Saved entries
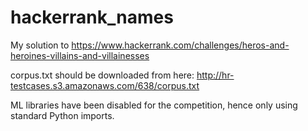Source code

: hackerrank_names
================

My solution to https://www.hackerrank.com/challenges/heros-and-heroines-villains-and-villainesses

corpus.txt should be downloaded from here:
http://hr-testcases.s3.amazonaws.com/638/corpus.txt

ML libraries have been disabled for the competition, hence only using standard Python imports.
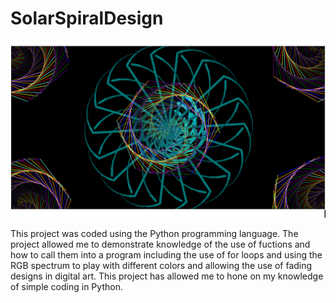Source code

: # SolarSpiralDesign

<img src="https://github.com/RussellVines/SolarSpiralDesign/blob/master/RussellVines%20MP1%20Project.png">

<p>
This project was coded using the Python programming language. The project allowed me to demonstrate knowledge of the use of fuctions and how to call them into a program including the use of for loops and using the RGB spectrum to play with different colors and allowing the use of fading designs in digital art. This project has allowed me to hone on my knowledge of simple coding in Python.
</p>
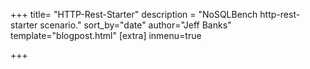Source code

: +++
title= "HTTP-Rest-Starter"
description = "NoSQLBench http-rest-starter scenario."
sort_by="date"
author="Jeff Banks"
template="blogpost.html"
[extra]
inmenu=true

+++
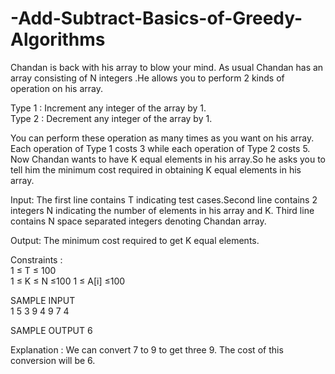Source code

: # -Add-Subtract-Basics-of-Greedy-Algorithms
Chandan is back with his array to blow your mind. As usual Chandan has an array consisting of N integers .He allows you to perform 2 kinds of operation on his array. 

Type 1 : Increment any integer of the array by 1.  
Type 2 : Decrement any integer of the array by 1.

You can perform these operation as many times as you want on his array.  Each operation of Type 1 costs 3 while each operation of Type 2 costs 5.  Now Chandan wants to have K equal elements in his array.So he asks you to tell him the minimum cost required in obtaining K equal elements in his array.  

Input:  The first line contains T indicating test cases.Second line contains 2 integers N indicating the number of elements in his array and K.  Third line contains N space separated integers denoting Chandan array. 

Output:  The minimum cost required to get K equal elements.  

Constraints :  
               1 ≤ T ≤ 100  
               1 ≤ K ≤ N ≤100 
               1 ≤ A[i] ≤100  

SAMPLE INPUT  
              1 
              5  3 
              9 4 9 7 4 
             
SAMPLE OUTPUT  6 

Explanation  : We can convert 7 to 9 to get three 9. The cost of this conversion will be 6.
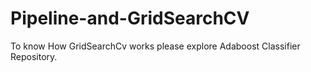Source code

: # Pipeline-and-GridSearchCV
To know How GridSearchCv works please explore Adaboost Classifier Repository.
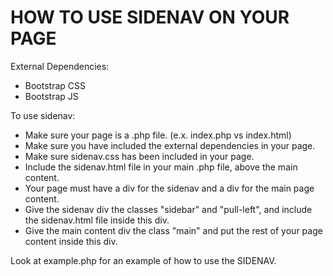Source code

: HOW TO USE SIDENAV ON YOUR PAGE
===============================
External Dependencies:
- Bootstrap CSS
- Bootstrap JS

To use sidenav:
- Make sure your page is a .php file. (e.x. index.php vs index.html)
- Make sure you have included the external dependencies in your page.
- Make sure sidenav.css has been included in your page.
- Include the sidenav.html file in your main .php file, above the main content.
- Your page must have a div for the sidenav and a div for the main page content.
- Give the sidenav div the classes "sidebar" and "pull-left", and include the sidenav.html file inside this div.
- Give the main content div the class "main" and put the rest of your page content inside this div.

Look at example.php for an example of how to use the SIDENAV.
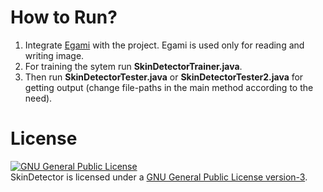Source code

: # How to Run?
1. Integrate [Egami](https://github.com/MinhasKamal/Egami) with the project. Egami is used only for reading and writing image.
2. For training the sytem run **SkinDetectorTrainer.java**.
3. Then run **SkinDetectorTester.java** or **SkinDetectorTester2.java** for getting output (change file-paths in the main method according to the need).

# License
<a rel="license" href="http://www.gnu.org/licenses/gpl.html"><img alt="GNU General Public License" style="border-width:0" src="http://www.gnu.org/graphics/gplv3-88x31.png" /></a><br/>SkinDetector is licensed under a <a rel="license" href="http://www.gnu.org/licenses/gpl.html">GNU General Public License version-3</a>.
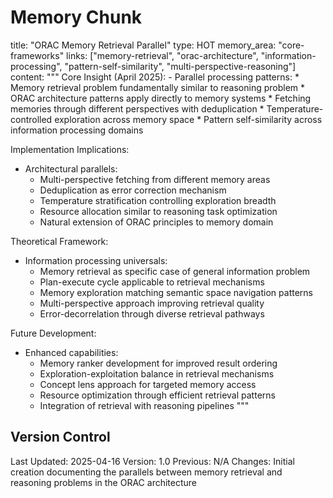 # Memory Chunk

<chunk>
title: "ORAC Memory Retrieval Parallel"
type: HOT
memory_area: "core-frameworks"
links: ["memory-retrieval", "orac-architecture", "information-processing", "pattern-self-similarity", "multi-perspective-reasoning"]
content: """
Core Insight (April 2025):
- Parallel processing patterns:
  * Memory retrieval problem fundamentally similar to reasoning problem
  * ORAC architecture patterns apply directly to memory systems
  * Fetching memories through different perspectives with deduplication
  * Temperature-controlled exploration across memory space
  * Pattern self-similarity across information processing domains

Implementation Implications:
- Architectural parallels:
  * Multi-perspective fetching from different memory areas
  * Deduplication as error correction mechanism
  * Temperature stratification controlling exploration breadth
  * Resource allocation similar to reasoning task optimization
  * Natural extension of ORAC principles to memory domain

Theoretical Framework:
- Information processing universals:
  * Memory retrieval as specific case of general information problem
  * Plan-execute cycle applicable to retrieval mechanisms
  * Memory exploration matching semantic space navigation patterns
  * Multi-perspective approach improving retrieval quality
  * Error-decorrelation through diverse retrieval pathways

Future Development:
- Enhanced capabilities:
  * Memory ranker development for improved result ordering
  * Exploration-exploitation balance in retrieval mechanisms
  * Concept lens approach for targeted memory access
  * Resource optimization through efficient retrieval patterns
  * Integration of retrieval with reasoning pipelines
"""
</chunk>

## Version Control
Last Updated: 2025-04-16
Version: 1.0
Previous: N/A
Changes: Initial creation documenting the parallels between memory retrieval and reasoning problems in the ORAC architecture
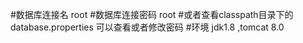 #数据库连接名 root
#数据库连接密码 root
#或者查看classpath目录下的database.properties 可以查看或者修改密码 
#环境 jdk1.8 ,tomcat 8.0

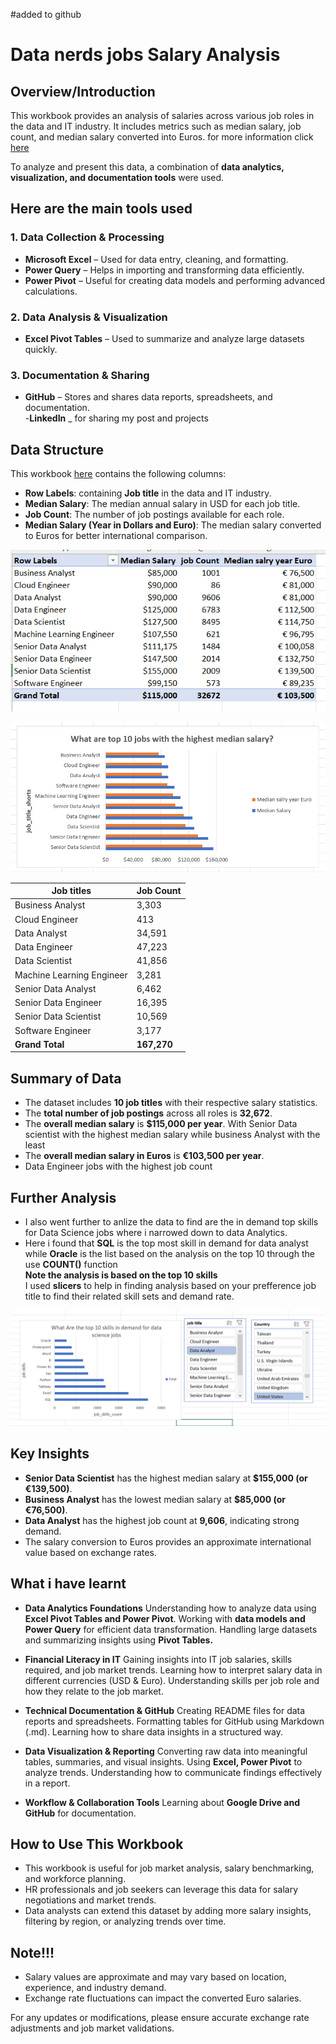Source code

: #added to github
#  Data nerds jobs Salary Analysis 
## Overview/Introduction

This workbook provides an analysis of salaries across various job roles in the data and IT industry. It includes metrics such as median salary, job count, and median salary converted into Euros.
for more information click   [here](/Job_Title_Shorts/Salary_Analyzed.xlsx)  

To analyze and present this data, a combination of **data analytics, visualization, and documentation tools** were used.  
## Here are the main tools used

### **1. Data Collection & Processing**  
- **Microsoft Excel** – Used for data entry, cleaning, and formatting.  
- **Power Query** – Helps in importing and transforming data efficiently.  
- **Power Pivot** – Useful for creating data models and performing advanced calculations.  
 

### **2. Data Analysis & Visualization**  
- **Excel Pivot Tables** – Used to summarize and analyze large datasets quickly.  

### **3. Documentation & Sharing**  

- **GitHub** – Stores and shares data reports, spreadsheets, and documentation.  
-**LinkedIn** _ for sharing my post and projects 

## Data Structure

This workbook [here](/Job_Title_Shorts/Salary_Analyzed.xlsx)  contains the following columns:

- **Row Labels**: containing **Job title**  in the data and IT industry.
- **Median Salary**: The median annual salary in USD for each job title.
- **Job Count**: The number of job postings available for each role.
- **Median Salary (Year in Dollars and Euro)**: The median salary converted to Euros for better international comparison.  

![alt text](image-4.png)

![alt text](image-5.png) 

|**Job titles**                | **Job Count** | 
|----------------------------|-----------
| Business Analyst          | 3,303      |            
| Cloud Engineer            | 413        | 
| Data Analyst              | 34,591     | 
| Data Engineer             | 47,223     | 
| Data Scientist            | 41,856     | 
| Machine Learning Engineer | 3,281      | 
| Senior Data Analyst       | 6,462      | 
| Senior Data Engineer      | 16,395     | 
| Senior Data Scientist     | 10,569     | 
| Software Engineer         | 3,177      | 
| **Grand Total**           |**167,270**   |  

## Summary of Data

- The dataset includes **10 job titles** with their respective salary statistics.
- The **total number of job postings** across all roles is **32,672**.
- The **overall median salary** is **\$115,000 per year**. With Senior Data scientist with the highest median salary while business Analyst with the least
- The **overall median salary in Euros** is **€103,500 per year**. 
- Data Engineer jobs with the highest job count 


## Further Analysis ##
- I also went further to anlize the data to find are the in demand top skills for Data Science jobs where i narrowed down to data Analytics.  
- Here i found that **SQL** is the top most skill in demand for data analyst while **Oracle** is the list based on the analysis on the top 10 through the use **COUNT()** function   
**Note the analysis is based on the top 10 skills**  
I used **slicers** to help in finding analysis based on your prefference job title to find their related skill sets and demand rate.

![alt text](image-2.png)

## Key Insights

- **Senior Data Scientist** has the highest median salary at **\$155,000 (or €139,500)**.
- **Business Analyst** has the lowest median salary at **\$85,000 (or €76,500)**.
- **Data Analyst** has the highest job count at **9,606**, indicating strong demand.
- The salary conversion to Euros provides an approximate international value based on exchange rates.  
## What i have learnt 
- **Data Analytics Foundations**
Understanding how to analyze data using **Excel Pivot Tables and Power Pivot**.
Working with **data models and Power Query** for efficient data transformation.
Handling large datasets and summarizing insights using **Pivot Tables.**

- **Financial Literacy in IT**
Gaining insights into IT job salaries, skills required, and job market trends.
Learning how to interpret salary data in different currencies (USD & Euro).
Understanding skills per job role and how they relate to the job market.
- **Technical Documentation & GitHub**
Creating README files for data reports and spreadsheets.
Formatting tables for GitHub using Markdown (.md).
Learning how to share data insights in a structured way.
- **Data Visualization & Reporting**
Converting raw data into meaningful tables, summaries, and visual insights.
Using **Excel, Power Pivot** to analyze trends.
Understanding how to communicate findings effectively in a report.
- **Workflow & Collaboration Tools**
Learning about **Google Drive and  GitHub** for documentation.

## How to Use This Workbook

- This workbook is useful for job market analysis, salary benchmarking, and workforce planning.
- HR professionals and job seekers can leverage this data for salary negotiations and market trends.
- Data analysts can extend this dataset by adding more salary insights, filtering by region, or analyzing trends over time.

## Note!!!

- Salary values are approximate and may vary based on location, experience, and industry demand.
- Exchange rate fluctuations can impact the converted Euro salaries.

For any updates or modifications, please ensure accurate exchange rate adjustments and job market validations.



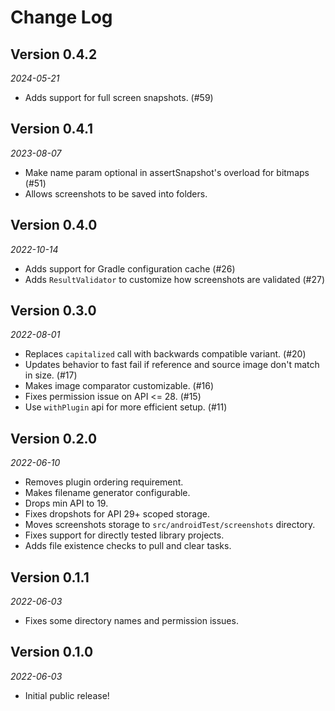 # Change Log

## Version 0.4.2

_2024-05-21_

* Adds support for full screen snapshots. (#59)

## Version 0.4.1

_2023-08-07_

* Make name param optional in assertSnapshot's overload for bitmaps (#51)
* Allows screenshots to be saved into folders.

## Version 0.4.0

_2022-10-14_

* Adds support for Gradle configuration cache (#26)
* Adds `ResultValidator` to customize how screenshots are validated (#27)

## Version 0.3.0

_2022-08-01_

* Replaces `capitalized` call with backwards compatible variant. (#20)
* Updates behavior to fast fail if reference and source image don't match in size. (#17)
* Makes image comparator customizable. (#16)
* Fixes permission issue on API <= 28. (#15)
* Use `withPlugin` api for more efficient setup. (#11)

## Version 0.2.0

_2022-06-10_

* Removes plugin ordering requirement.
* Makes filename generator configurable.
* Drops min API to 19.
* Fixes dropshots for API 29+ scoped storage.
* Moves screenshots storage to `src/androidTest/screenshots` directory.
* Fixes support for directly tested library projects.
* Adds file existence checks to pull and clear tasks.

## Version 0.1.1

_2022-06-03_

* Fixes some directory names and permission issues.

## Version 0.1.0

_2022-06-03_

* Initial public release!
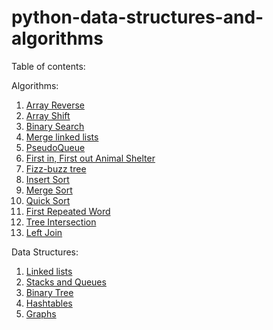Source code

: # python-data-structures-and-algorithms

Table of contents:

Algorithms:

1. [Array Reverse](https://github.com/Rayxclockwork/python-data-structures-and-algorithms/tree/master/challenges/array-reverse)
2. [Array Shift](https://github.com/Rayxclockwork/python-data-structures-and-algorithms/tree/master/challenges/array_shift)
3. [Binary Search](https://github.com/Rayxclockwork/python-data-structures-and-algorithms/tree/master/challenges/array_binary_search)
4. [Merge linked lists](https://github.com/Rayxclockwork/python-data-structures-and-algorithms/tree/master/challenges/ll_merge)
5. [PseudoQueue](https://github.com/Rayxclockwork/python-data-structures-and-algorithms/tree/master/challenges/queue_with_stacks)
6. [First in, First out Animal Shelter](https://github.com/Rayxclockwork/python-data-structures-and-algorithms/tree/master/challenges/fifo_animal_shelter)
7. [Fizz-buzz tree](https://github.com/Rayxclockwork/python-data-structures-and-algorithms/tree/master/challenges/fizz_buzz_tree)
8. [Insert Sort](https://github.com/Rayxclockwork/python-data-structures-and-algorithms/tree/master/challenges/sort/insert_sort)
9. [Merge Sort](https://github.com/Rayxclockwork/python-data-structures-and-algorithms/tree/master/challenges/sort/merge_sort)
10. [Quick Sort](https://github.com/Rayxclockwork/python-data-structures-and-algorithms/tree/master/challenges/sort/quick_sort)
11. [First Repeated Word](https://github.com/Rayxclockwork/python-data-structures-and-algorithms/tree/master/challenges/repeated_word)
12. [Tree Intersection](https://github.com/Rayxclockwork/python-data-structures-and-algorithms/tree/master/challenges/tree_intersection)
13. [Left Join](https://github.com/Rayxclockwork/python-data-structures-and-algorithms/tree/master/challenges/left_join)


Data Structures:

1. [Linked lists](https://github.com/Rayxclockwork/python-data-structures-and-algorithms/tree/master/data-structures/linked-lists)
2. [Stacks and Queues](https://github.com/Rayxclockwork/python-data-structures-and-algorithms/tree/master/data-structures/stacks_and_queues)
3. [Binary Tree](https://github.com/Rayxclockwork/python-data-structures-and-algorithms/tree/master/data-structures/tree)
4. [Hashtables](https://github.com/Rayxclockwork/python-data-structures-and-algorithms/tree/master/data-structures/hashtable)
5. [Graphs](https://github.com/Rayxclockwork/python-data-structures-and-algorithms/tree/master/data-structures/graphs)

- Brief
Your reply is to repeat, unchanged, the lines above running from the one with "## Summary of Data" up to and including the one with "## What i have learnt".

- Exercise solution
## Summary of Data

- The dataset includes **10 job titles** with their respective salary statistics.
- The **total number of job postings** across all roles is **32,672**.
- The **overall median salary** is **\$115,000 per year**. With Senior Data scientist with the highest median salary while business Analyst with the least
- The **overall median salary in Euros** is **€103,500 per year**. 
- Data Engineer jobs with the highest job count 


## Further Analysis ##
- I also went further to anlize the data to find are the in demand top skills for Data Science jobs where i narrowed down to data Analytics.  
- Here i found that **SQL** is the top most skill in demand for data analyst while **Oracle** is the list based on the analysis on the top 10 through the use **COUNT()** function   
**Note the analysis is based on the top 10 skills**  
I used **slicers** to help in finding analysis based on your prefference job title to find their related skill sets and demand rate.

![alt text](image-2.png)

## Key Insights

- **Senior Data Scientist** has the highest median salary at **\$155,000 (or €139,500)**.
- **Business Analyst** has the lowest median salary at **\$85,000 (or €76,500)**.
- **Data Analyst** has the highest job count at **9,606**, indicating strong demand.
- The salary conversion to Euros provides an approximate international value based on exchange rates.  
## What i have learnt 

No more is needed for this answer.